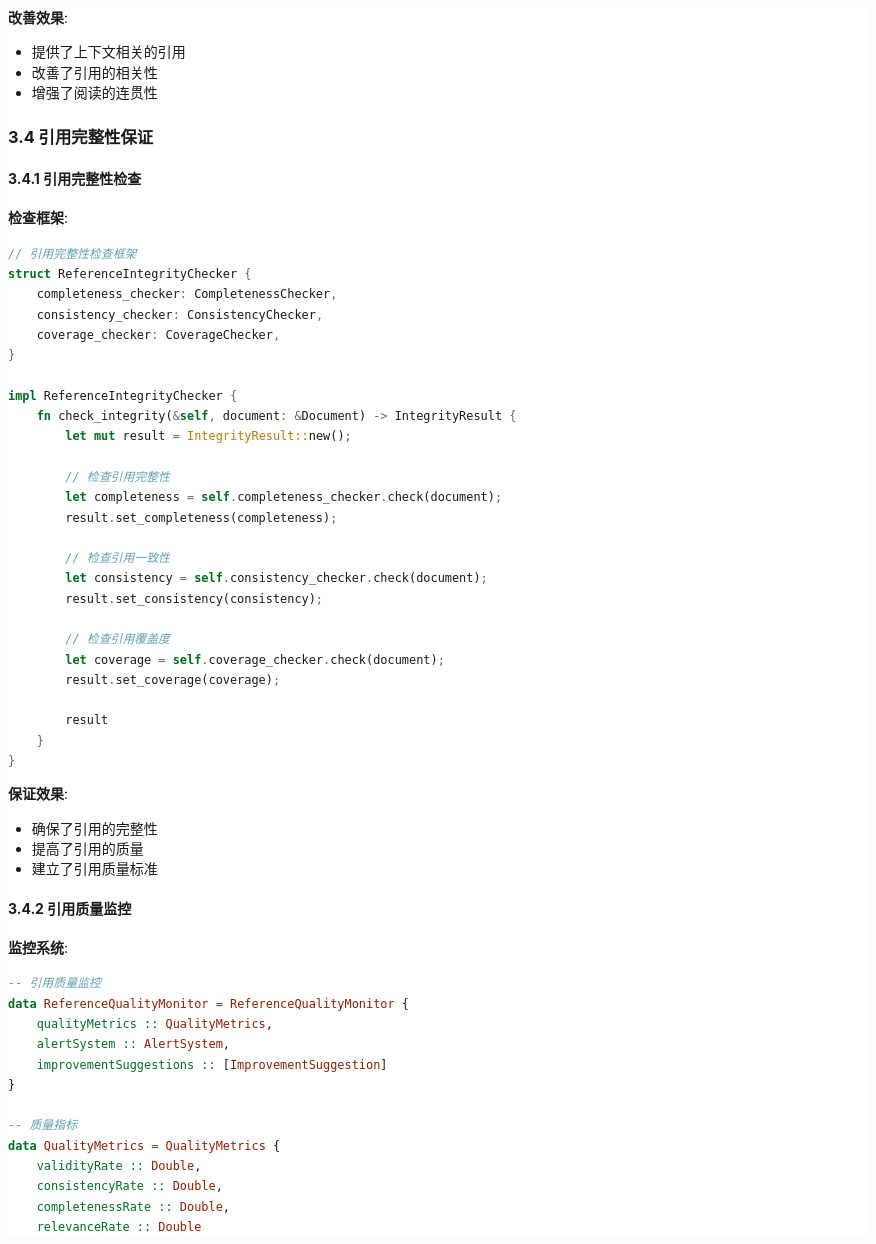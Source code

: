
 ```haskell
```

**改善效果**:

- 提供了上下文相关的引用
- 改善了引用的相关性
- 增强了阅读的连贯性

### 3.4 引用完整性保证

#### 3.4.1 引用完整性检查

**检查框架**:

```rust
// 引用完整性检查框架
struct ReferenceIntegrityChecker {
    completeness_checker: CompletenessChecker,
    consistency_checker: ConsistencyChecker,
    coverage_checker: CoverageChecker,
}

impl ReferenceIntegrityChecker {
    fn check_integrity(&self, document: &Document) -> IntegrityResult {
        let mut result = IntegrityResult::new();
        
        // 检查引用完整性
        let completeness = self.completeness_checker.check(document);
        result.set_completeness(completeness);
        
        // 检查引用一致性
        let consistency = self.consistency_checker.check(document);
        result.set_consistency(consistency);
        
        // 检查引用覆盖度
        let coverage = self.coverage_checker.check(document);
        result.set_coverage(coverage);
        
        result
    }
}
```

**保证效果**:

- 确保了引用的完整性
- 提高了引用的质量
- 建立了引用质量标准

#### 3.4.2 引用质量监控

**监控系统**:

```haskell
-- 引用质量监控
data ReferenceQualityMonitor = ReferenceQualityMonitor {
    qualityMetrics :: QualityMetrics,
    alertSystem :: AlertSystem,
    improvementSuggestions :: [ImprovementSuggestion]
}

-- 质量指标
data QualityMetrics = QualityMetrics {
    validityRate :: Double,
    consistencyRate :: Double,
    completenessRate :: Double,
    relevanceRate :: Double
```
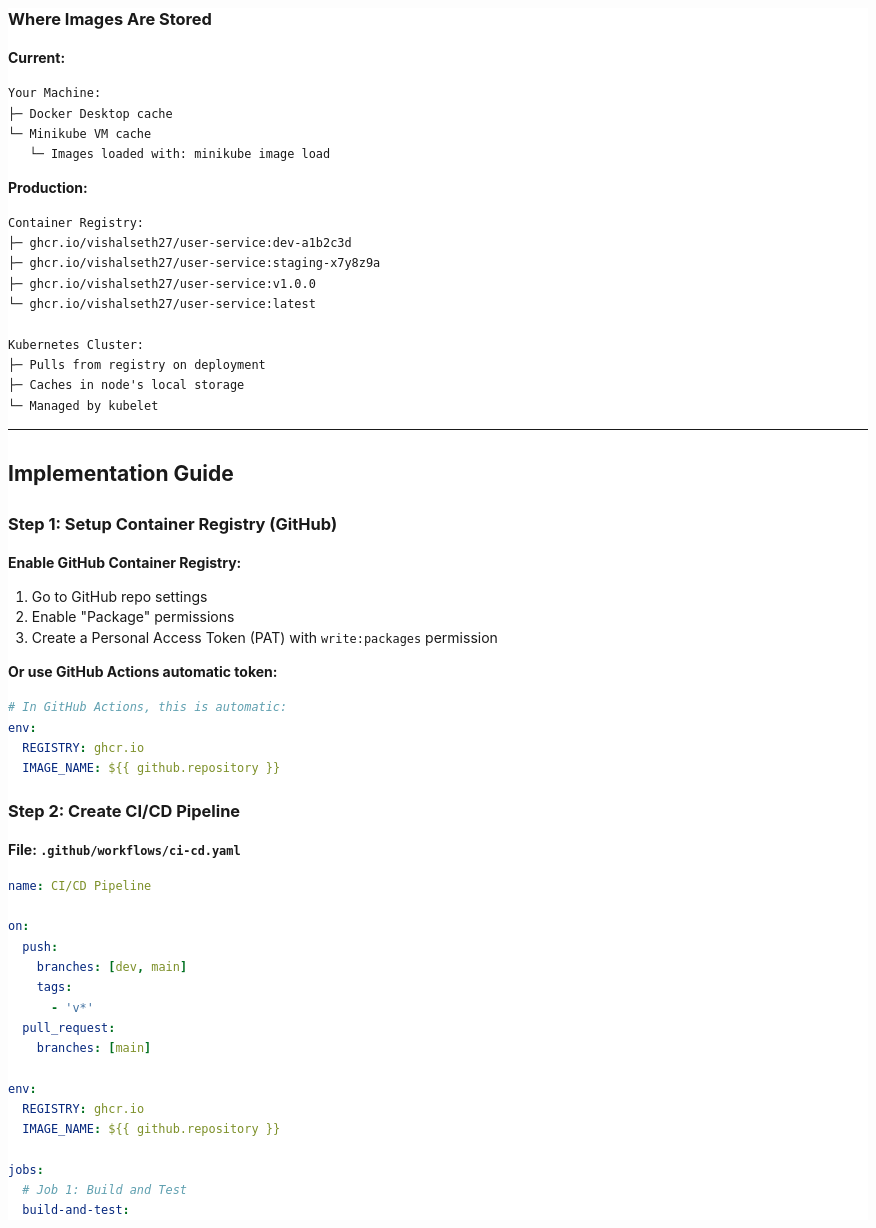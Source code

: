 ### Where Images Are Stored

**Current:**
```
Your Machine:
├─ Docker Desktop cache
└─ Minikube VM cache
   └─ Images loaded with: minikube image load
```

**Production:**
```
Container Registry:
├─ ghcr.io/vishalseth27/user-service:dev-a1b2c3d
├─ ghcr.io/vishalseth27/user-service:staging-x7y8z9a
├─ ghcr.io/vishalseth27/user-service:v1.0.0
└─ ghcr.io/vishalseth27/user-service:latest

Kubernetes Cluster:
├─ Pulls from registry on deployment
├─ Caches in node's local storage
└─ Managed by kubelet
```

---

## Implementation Guide

### Step 1: Setup Container Registry (GitHub)

**Enable GitHub Container Registry:**

1. Go to GitHub repo settings
2. Enable "Package" permissions
3. Create a Personal Access Token (PAT) with `write:packages` permission

**Or use GitHub Actions automatic token:**
```yaml
# In GitHub Actions, this is automatic:
env:
  REGISTRY: ghcr.io
  IMAGE_NAME: ${{ github.repository }}
```

### Step 2: Create CI/CD Pipeline

**File: `.github/workflows/ci-cd.yaml`**

```yaml
name: CI/CD Pipeline

on:
  push:
    branches: [dev, main]
    tags:
      - 'v*'
  pull_request:
    branches: [main]

env:
  REGISTRY: ghcr.io
  IMAGE_NAME: ${{ github.repository }}

jobs:
  # Job 1: Build and Test
  build-and-test:
```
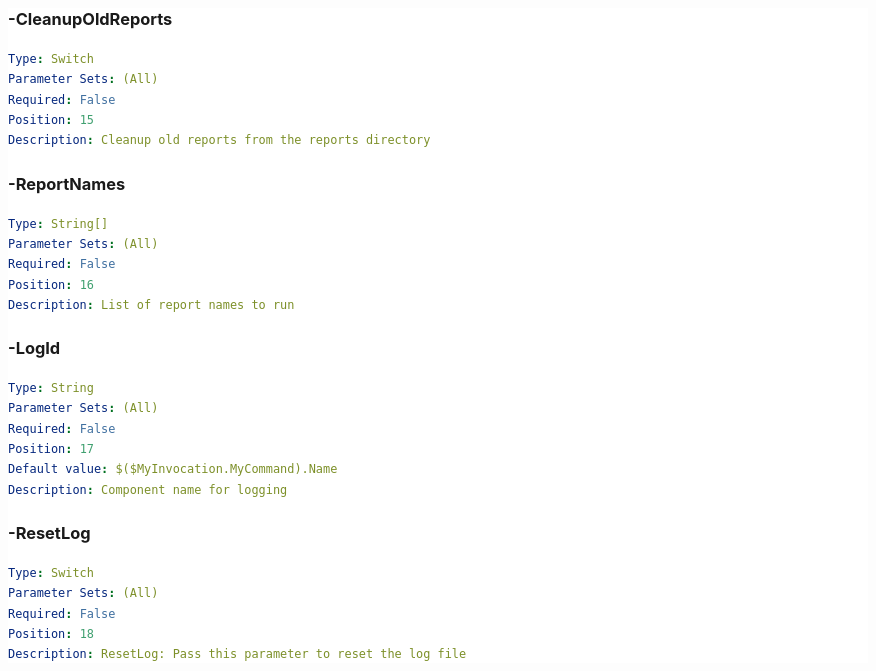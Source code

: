 ### -CleanupOldReports

```yaml
Type: Switch
Parameter Sets: (All)
Required: False
Position: 15
Description: Cleanup old reports from the reports directory
```

### -ReportNames

```yaml
Type: String[]
Parameter Sets: (All)
Required: False
Position: 16
Description: List of report names to run
```

### -LogId

```yaml
Type: String
Parameter Sets: (All)
Required: False
Position: 17
Default value: $($MyInvocation.MyCommand).Name
Description: Component name for logging
```

### -ResetLog

```yaml
Type: Switch
Parameter Sets: (All)
Required: False
Position: 18
Description: ResetLog: Pass this parameter to reset the log file
```
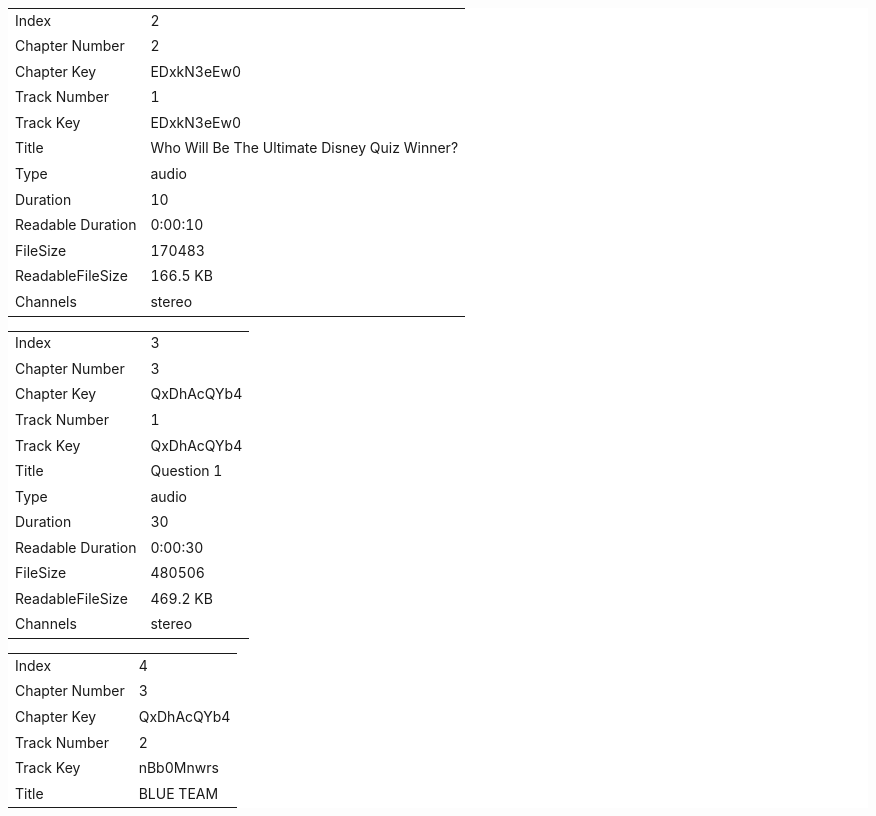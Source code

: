 |  |  |
| - | - |
| Index | 2 |
| Chapter Number | 2 |
| Chapter Key | EDxkN3eEw0 |
| Track Number | 1 |
| Track Key | EDxkN3eEw0 |
| Title | Who Will Be The Ultimate Disney Quiz Winner? |
| Type | audio |
| Duration | 10 |
| Readable Duration | 0:00:10 |
| FileSize | 170483 |
| ReadableFileSize | 166.5 KB |
| Channels | stereo |

|  |  |
| - | - |
| Index | 3 |
| Chapter Number | 3 |
| Chapter Key | QxDhAcQYb4 |
| Track Number | 1 |
| Track Key | QxDhAcQYb4 |
| Title | Question 1 |
| Type | audio |
| Duration | 30 |
| Readable Duration | 0:00:30 |
| FileSize | 480506 |
| ReadableFileSize | 469.2 KB |
| Channels | stereo |

|  |  |
| - | - |
| Index | 4 |
| Chapter Number | 3 |
| Chapter Key | QxDhAcQYb4 |
| Track Number | 2 |
| Track Key | nBb0Mnwrs |
| Title | BLUE TEAM  |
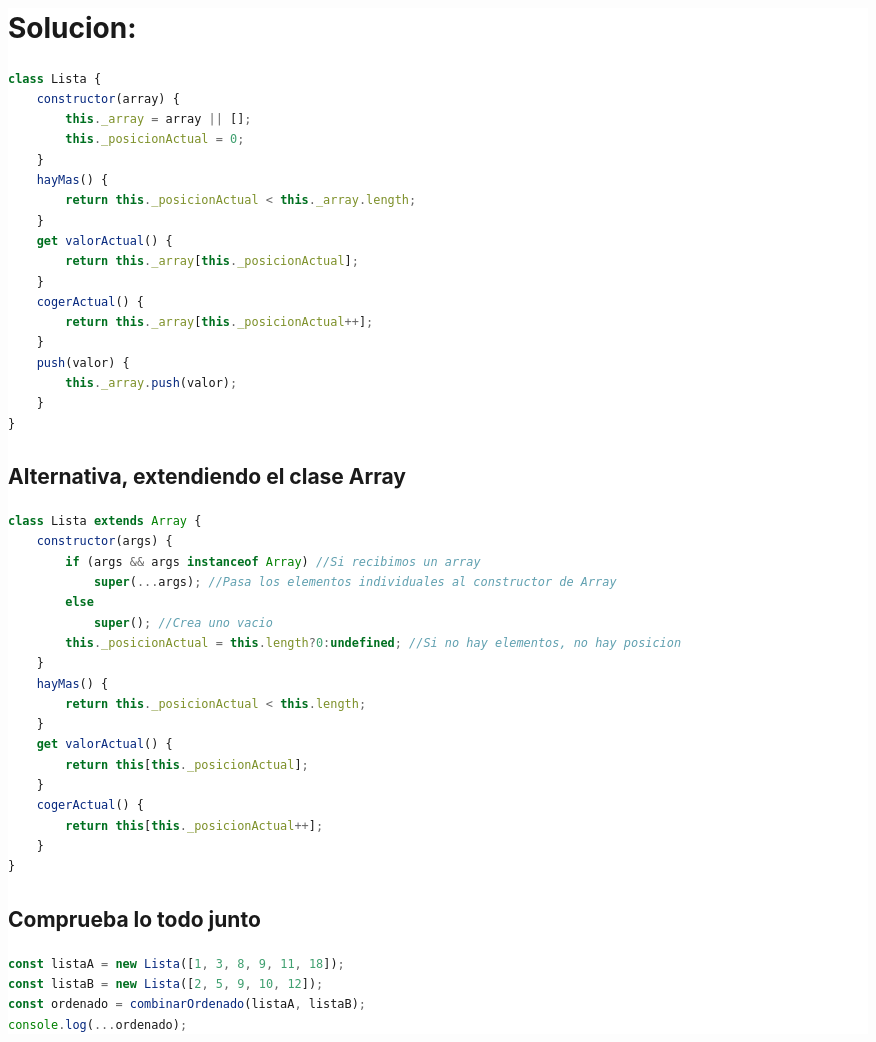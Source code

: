 
# Solucion:

```javascript
class Lista {
    constructor(array) {
        this._array = array || [];
        this._posicionActual = 0;
    }
    hayMas() {
        return this._posicionActual < this._array.length;
    }
    get valorActual() {
        return this._array[this._posicionActual];
    }
    cogerActual() {
        return this._array[this._posicionActual++];
    }
    push(valor) {
        this._array.push(valor);
    }
}
```

## Alternativa, extendiendo el clase Array
```javascript
class Lista extends Array {
    constructor(args) {
        if (args && args instanceof Array) //Si recibimos un array
            super(...args); //Pasa los elementos individuales al constructor de Array
        else
            super(); //Crea uno vacio
        this._posicionActual = this.length?0:undefined; //Si no hay elementos, no hay posicion
    }
    hayMas() {
        return this._posicionActual < this.length;
    }
    get valorActual() {
        return this[this._posicionActual];
    }
    cogerActual() {
        return this[this._posicionActual++];
    }
}
```

## Comprueba lo todo junto
```javascript
const listaA = new Lista([1, 3, 8, 9, 11, 18]);
const listaB = new Lista([2, 5, 9, 10, 12]);
const ordenado = combinarOrdenado(listaA, listaB);
console.log(...ordenado);
```

[//]: # ( spellcheck-language es )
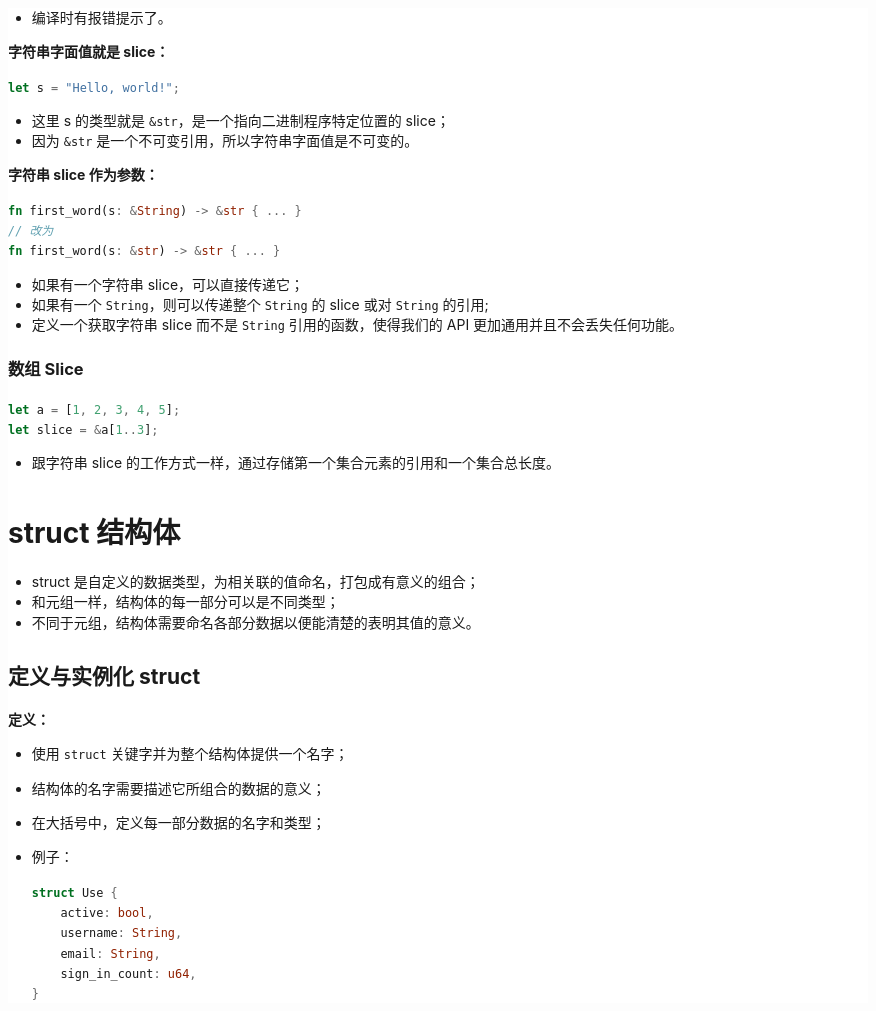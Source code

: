  + 编译时有报错提示了。



**字符串字面值就是 slice：**

  ```rust
  let s = "Hello, world!";
  ```

  + 这里 s 的类型就是 `&str`，是一个指向二进制程序特定位置的 slice；
  + 因为 `&str` 是一个不可变引用，所以字符串字面值是不可变的。



**字符串 slice 作为参数：**

```rust
fn first_word(s: &String) -> &str { ... }
// 改为
fn first_word(s: &str) -> &str { ... }
```

+ 如果有一个字符串 slice，可以直接传递它；
+ 如果有一个 `String`，则可以传递整个 `String` 的 slice 或对 `String` 的引用;
+ 定义一个获取字符串 slice 而不是 `String` 引用的函数，使得我们的 API 更加通用并且不会丢失任何功能。



### 数组 Slice

```rust
let a = [1, 2, 3, 4, 5];
let slice = &a[1..3];
```

+ 跟字符串 slice 的工作方式一样，通过存储第一个集合元素的引用和一个集合总长度。



# struct 结构体

+ struct 是自定义的数据类型，为相关联的值命名，打包成有意义的组合；
+ 和元组一样，结构体的每一部分可以是不同类型；
+ 不同于元组，结构体需要命名各部分数据以便能清楚的表明其值的意义。



## 定义与实例化 struct

**定义：**

+ 使用 `struct` 关键字并为整个结构体提供一个名字；

+ 结构体的名字需要描述它所组合的数据的意义；

+ 在大括号中，定义每一部分数据的名字和类型；

+ 例子：

  ```rust
  struct Use {
      active: bool,
      username: String,
      email: String,
      sign_in_count: u64,
  }
  ```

** EXERCISE BRIEF **
Where a line of the entries above holds the word "this", return that line.

** ANSWER TO THE PROBLEM **
# In GitHub Actions, this is automatic:
Description: ResetLog: Pass this parameter to reset the log file
        this._array = array || [];
        this._posicionActual = 0;
        return this._posicionActual < this._array.length;
        return this._array[this._posicionActual];
        return this._array[this._posicionActual++];
        this._array.push(valor);
        this._posicionActual = this.length?0:undefined; //Si no hay elementos, no hay posicion
        return this._posicionActual < this.length;
        return this[this._posicionActual];
        return this[this._posicionActual++];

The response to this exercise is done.